Update inspector and detector docu

stefanDeveloper · stefanDeveloper · commit f486aad0f97e · 2025-10-14T16:27:53.000+02:00
diff --git a/docs/pipeline.rst b/docs/pipeline.rst
@@ -433,17 +433,28 @@ Stage 4: Inspection
 Overview
 --------
 
-The `Inspector` stage is responsible to run time-series based anomaly detection on prefiltered batches. This stage
-is essentiell to reduce the load on the `Detection` stage. Otherwise, resource complexity increases disproportionately.
+The **Inspection** stage performs time-series-based anomaly detection on prefiltered DNS request batches.
+Its primary purpose is to reduce the load on the `Detection` stage by filtering out non-suspicious traffic early.
+
+This stage uses StreamAD models—supporting univariate, multivariate, and ensemble techniques—to detect unusual patterns
+in request volume and packet sizes.
+
 
 Main Class
 ----------
 
 .. py:currentmodule:: src.inspector.inspector
 .. autoclass:: Inspector
+   :members:
+   :undoc-members:
+   :show-inheritance:
+
+The :class:`Inspector` class is responsible for:
 
-The :class:`Inspector` is the primary class to run StreamAD models for time-series based anomaly detection, such as the Z-Score outlier detection.
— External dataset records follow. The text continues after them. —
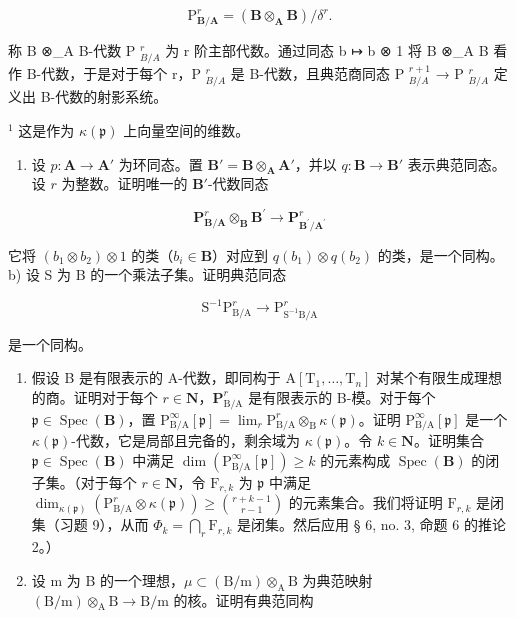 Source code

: \[
\mathrm{P} _ {\mathbf {B} / \mathbf {A}} ^ {r} = (\mathbf {B} \otimes_ {\mathbf {A}} \mathbf {B}) / \delta^ {r}.
\]

称 B ⊗\_A B-代数 P \(_{B/A}^{r}\) 为 r 阶主部代数。通过同态 b ↦ b ⊗ 1 将 B ⊗\_A B 看作 B-代数，于是对于每个 r，P \(_{B/A}^{r}\) 是 B-代数，且典范商同态 P \(_{B/A}^{r+1}\) → P \(_{B/A}^{r}\) 定义出 B-代数的射影系统。

\(^{1}\) 这是作为 \(\kappa(\mathfrak{p})\) 上向量空间的维数。

\begin{enumerate}
\def\labelenumi{\alph{enumi})}
\tightlist
\item
  设 \(p: \mathbf{A} \to \mathbf{A}'\) 为环同态。置 \(\mathbf{B}' = \mathbf{B} \otimes_{\mathbf{A}} \mathbf{A}'\)，并以 \(q: \mathbf{B} \to \mathbf{B}'\) 表示典范同态。设 \(r\) 为整数。证明唯一的 \(\mathbf{B}'\)-代数同态
\end{enumerate}

\[
\mathbf {P} _ {\mathbf {B} / \mathbf {A}} ^ {r} \otimes_ {\mathbf {B}} \mathbf {B} ^ {\prime} \rightarrow \mathbf {P} _ {\mathbf {B} ^ {\prime} / \mathbf {A} ^ {\prime}} ^ {r}
\]

它将 \((b_{1} \otimes b_{2}) \otimes 1\) 的类（\(b_{i} \in \mathbf{B}\)）对应到 \(q(b_{1}) \otimes q(b_{2})\) 的类，是一个同构。b) 设 S 为 B 的一个乘法子集。证明典范同态

\[
\mathrm{S} ^ {- 1} \mathrm{P} _ {\mathrm{B/A}} ^ {r} \rightarrow \mathrm{P} _ {\mathrm{S} ^ {- 1} \mathrm{B/A}} ^ {r}
\]

是一个同构。

\begin{enumerate}
\def\labelenumi{\alph{enumi})}
\setcounter{enumi}{2}
\item
  假设 B 是有限表示的 A-代数，即同构于 \(\mathrm{A}[\mathrm{T}_{1},\ldots,\mathrm{T}_{n}]\) 对某个有限生成理想的商。证明对于每个 \(r\in\mathbf{N}\)，\(\mathbf{P}_{\mathrm{B}/\mathrm{A}}^{r}\) 是有限表示的 B-模。对于每个 \(\mathfrak{p}\in\operatorname{Spec}(\mathbf{B})\)，置 \(\mathrm{P}_{\mathrm{B}/\mathrm{A}}^{\infty}[\mathfrak{p}]=\lim_{r}\mathrm{P}_{\mathrm{B}/\mathrm{A}}^{r}\otimes_{\mathrm{B}}\kappa(\mathfrak{p})\)。证明 \(\mathrm{P}_{\mathrm{B}/\mathrm{A}}^{\infty}[\mathfrak{p}]\) 是一个 \(\kappa(\mathfrak{p})\)-代数，它是局部且完备的，剩余域为 \(\kappa(\mathfrak{p})\)。令 \(k\in\mathbf{N}\)。证明集合 \(\mathfrak{p}\in\operatorname{Spec}(\mathbf{B})\) 中满足 \(\dim(\mathrm{P}_{\mathrm{B}/\mathrm{A}}^{\infty}[\mathfrak{p}])\geqslant k\) 的元素构成 \(\operatorname{Spec}(\mathbf{B})\) 的闭子集。（对于每个 \(r\in\mathbf{N}\)，令 \(\mathrm{F}_{r,k}\) 为 \(\mathfrak{p}\) 中满足 \(\dim_{\kappa(\mathfrak{p})}(\mathrm{P}_{\mathrm{B}/\mathrm{A}}^{r}\otimes\kappa(\mathfrak{p}))\geqslant\binom{r+k-1}{r-1}\) 的元素集合。我们将证明 \(\mathrm{F}_{r,k}\) 是闭集（习题 9），从而 \(\Phi_{k}=\bigcap_{r}\mathrm{F}_{r,k}\) 是闭集。然后应用 § 6, no. 3, 命题 6 的推论 2。）
\item
  设 m 为 B 的一个理想，\(\mu\subset(\mathrm{B/m})\otimes_{\mathrm{A}}\mathrm{B}\) 为典范映射 \((\mathrm{B/m})\otimes_{\mathrm{A}}\mathrm{B}\to\mathrm{B/m}\) 的核。证明有典范同构
\end{enumerate}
-In addition, it features fine-tuning settings for models and anomaly thresholds.
+- Loading batches from Kafka
+- Extracting time-series features (e.g., frequency and packet size)
+- Applying anomaly detection models
+- Forwarding suspicious batches to the detector stage
 
 Usage
 -----
@@ -498,9 +509,9 @@ Stage 5: Detection
 Overview
 --------
 
-The `Detector` resembles the heart of heiDGAF. It runs pre-trained machine learning models to get a probability outcome for the DNS requests.
-The pre-trained models are under the EUPL-1.2 license online available.
-In total, we rely on the following data sets for the pre-trained models we offer:
+The **Detection** stage is the core of the heiDGAF pipeline. It consumes **suspicious batches** passed from the `Inspector`, applies **pre-trained ML models** to classify individual DNS requests, and issues alerts based on aggregated probabilities.
+
+The pre-trained models used here are licensed under **EUPL‑1.2** and built from the following datasets:
 
 - `CIC-Bell-DNS-2021 <https://www.unb.ca/cic/datasets/dns-2021.html>`_
 - `DGTA-BENCH - Domain Generation and Tunneling Algorithms for Benchmark <https://data.mendeley.com/datasets/2wzf9bz7xr/1>`_
@@ -511,15 +522,39 @@ Main Class
 
 .. py:currentmodule:: src.detector.detector
 .. autoclass:: Detector
+   :members:
+   :undoc-members:
+   :show-inheritance:
+
+The :class:`Detector` class:
+
+- Consumes a batch flagged as suspicious.
+- Downloads and validates the ML model (if necessary).
+- Extracts features from domain names (e.g. character distributions, entropy, label statistics).
+- Computes a probability per request and an overall risk score per batch.
+- Emits alerts to ClickHouse and logs in ``/tmp/warnings.json`` where applicable.
 
 Usage
 -----
 
-The :class:`Detector` consumes anomalous batches of requests.
-It calculates a probability score for each request, and at last, an overall score of the batch.
-Alerts are log to ``/tmp/warnings.json``.
+1. The `Detector` listens on the Kafka topic from the Inspector (``inspector_to_detector``).  
+2. For each suspicious batch:
+   - Extracts features for every domain request.
+   - Applies the loaded ML model (after scaling) to compute class probabilities.
+   - Marks a request as malicious if its probability exceeds the configured `threshold`.
+3. Computes an **overall score** (e.g. median of malicious probabilities) for the batch.
+4. If malicious requests exist, issues an **alert** record and logs it; otherwise, the batch is filtered.
+
+Alerts are recorded in ClickHouse and also appended to a local JSON file (`warnings.json`) for external monitoring.
 
 Configuration
 -------------
 
-In case you want to load self-trained models, the :class:`Detector` needs a URL path, model name, and SHA256 checksum to download the model during start-up.
+You may use the provided, pre-trained models or supply your own. To use a custom model, specify:
+
+- `base_url`: URL from which to fetch model artifacts  
+- `model`: model name  
+- `checksum`: SHA256 digest for integrity validation  
+- `threshold`: probability threshold for classifying a request as malicious  
+
+These parameters are loaded at startup and used to download, verify, and load the model/scaler if not already cached locally (in temp directory).